Input material -
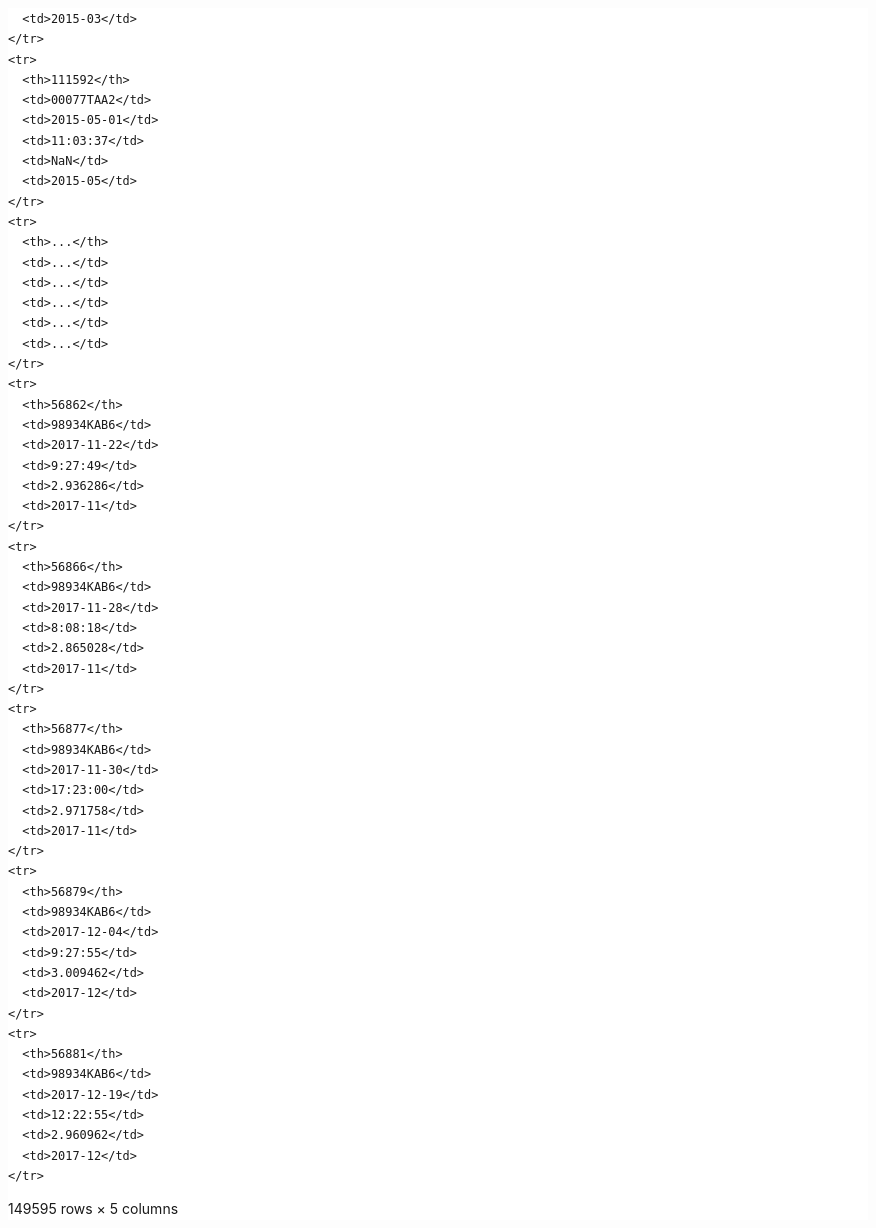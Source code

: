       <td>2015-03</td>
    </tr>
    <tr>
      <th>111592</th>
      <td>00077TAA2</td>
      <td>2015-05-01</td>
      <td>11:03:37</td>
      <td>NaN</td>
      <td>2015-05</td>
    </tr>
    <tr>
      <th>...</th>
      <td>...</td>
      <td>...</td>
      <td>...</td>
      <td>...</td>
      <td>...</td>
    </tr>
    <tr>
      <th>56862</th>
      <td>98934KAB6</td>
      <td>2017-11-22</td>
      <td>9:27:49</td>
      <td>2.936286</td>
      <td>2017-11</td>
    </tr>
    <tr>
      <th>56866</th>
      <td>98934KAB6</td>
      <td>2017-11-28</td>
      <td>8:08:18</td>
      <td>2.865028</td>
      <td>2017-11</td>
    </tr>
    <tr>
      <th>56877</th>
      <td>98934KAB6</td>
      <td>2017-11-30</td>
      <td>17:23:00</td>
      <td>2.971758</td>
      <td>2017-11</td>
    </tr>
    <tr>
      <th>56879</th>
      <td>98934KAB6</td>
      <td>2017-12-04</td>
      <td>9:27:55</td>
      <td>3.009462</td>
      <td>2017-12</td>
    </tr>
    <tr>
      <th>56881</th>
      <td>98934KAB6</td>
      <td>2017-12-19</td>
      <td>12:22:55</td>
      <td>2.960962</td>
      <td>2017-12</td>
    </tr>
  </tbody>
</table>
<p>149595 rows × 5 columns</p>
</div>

Work order -
Every entry must be written out exactly, with all pictures left out.

Problem solution -
Source code

:       <td>2015-03</td>
    </tr>
    <tr>
      <th>111592</th>
      <td>00077TAA2</td>
      <td>2015-05-01</td>
      <td>11:03:37</td>
      <td>NaN</td>
      <td>2015-05</td>
    </tr>
    <tr>
      <th>...</th>
      <td>...</td>
      <td>...</td>
      <td>...</td>
      <td>...</td>
      <td>...</td>
    </tr>
    <tr>
      <th>56862</th>
      <td>98934KAB6</td>
      <td>2017-11-22</td>
      <td>9:27:49</td>
      <td>2.936286</td>
      <td>2017-11</td>
    </tr>
    <tr>
      <th>56866</th>
      <td>98934KAB6</td>
      <td>2017-11-28</td>
      <td>8:08:18</td>
      <td>2.865028</td>
      <td>2017-11</td>
    </tr>
    <tr>
      <th>56877</th>
      <td>98934KAB6</td>
      <td>2017-11-30</td>
      <td>17:23:00</td>
      <td>2.971758</td>
      <td>2017-11</td>
    </tr>
    <tr>
      <th>56879</th>
      <td>98934KAB6</td>
      <td>2017-12-04</td>
      <td>9:27:55</td>
      <td>3.009462</td>
      <td>2017-12</td>
    </tr>
    <tr>
      <th>56881</th>
      <td>98934KAB6</td>
      <td>2017-12-19</td>
      <td>12:22:55</td>
      <td>2.960962</td>
      <td>2017-12</td>
    </tr>
  </tbody>
</table>
<p>149595 rows × 5 columns</p>
</div>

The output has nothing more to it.